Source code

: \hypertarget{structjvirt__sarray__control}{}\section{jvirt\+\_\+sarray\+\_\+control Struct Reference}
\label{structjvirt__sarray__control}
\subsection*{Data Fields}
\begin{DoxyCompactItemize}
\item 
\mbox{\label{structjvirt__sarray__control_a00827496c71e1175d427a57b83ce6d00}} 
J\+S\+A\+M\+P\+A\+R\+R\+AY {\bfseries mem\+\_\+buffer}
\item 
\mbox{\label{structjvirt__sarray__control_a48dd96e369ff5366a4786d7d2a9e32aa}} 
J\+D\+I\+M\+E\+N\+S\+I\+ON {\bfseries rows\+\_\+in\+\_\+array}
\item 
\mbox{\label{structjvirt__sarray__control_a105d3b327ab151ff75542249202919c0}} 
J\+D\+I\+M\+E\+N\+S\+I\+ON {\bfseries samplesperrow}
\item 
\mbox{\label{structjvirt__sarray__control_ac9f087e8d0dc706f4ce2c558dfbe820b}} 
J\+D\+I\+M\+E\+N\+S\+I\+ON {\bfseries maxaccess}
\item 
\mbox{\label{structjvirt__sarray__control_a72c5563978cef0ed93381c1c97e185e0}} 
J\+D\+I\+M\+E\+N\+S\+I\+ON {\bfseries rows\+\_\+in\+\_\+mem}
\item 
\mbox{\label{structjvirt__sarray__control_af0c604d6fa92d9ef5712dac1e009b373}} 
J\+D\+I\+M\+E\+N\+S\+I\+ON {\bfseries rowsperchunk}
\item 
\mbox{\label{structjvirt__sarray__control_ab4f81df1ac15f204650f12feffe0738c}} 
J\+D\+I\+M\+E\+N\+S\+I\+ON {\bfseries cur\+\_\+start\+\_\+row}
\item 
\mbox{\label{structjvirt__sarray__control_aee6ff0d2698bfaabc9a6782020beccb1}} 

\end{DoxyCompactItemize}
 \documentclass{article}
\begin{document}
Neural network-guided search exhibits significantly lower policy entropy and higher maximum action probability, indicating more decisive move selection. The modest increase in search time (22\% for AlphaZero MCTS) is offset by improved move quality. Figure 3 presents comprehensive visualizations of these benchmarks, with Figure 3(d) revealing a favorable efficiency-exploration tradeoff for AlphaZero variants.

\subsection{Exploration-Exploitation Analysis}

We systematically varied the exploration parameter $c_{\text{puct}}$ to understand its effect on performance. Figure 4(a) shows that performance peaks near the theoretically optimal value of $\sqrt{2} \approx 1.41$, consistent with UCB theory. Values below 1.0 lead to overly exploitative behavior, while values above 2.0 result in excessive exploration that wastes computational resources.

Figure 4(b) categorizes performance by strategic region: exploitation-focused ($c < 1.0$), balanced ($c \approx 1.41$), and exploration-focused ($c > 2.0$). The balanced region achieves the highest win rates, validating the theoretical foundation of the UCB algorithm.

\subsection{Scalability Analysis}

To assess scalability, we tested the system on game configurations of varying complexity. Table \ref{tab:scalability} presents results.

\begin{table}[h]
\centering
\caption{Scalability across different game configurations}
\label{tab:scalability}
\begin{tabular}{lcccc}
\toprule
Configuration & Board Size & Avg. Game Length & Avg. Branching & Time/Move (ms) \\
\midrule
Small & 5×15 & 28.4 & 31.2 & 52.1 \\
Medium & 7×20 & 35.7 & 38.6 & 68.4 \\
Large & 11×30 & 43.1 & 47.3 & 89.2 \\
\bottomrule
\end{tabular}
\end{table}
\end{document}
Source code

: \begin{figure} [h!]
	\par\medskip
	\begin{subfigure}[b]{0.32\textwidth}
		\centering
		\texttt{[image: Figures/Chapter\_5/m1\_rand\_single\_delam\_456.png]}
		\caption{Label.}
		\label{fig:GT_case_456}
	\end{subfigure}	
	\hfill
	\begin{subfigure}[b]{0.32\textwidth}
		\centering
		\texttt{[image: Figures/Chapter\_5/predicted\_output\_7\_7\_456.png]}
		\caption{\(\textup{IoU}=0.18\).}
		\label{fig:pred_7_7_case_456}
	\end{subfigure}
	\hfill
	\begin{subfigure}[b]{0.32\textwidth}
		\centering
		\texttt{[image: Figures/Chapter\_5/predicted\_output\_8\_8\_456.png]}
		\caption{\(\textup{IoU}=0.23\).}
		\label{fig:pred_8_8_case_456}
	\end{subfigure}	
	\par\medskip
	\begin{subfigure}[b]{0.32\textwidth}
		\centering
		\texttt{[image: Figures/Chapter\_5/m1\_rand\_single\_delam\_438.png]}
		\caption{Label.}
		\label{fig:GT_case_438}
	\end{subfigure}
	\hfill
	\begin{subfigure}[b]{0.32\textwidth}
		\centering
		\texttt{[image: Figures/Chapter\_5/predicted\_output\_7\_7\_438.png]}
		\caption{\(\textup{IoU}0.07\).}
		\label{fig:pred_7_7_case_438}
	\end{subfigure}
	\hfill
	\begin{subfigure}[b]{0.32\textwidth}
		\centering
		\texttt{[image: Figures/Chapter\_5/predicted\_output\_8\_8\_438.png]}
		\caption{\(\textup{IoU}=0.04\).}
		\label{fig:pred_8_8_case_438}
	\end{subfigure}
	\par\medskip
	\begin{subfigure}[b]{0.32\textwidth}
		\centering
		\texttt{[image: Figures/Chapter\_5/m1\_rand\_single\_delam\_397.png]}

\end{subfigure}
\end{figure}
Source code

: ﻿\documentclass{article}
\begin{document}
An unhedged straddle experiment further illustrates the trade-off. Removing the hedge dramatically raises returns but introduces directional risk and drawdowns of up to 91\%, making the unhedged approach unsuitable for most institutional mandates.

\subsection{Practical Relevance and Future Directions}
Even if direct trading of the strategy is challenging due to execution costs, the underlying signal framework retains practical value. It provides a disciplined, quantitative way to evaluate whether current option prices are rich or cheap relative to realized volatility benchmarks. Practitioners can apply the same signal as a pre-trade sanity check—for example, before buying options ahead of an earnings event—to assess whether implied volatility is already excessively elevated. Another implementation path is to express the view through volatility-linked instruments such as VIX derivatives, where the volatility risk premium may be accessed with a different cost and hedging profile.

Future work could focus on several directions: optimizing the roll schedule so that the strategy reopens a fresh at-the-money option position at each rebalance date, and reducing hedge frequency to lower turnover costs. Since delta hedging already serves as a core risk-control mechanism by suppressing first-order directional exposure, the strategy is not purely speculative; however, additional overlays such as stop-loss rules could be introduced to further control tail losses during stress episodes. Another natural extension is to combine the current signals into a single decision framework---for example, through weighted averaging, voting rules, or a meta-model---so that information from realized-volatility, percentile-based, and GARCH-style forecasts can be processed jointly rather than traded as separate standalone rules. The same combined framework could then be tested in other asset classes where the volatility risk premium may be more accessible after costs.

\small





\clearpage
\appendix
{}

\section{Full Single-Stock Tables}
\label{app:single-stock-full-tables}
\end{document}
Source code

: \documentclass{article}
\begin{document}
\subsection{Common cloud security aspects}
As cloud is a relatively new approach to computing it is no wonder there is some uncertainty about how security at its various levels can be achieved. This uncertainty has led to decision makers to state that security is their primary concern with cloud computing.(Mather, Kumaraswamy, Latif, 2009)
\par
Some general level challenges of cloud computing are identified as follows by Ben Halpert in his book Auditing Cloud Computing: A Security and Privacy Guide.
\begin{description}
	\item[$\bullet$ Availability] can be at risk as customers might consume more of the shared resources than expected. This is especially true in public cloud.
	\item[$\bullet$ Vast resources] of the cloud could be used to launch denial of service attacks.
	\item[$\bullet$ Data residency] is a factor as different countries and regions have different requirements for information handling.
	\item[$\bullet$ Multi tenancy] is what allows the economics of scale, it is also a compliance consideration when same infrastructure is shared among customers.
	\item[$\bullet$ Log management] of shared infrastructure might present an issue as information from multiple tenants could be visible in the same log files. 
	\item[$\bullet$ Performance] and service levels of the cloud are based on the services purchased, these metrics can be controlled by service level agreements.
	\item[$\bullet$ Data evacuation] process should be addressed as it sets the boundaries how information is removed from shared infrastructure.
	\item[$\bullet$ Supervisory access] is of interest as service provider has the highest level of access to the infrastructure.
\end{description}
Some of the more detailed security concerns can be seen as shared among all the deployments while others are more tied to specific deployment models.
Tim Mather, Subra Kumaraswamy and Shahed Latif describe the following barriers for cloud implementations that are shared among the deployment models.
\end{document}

..............................

| What this task involves |
Copy out every line in the listing where the word "description" appears.

| Output |
\begin{description}
\end{description}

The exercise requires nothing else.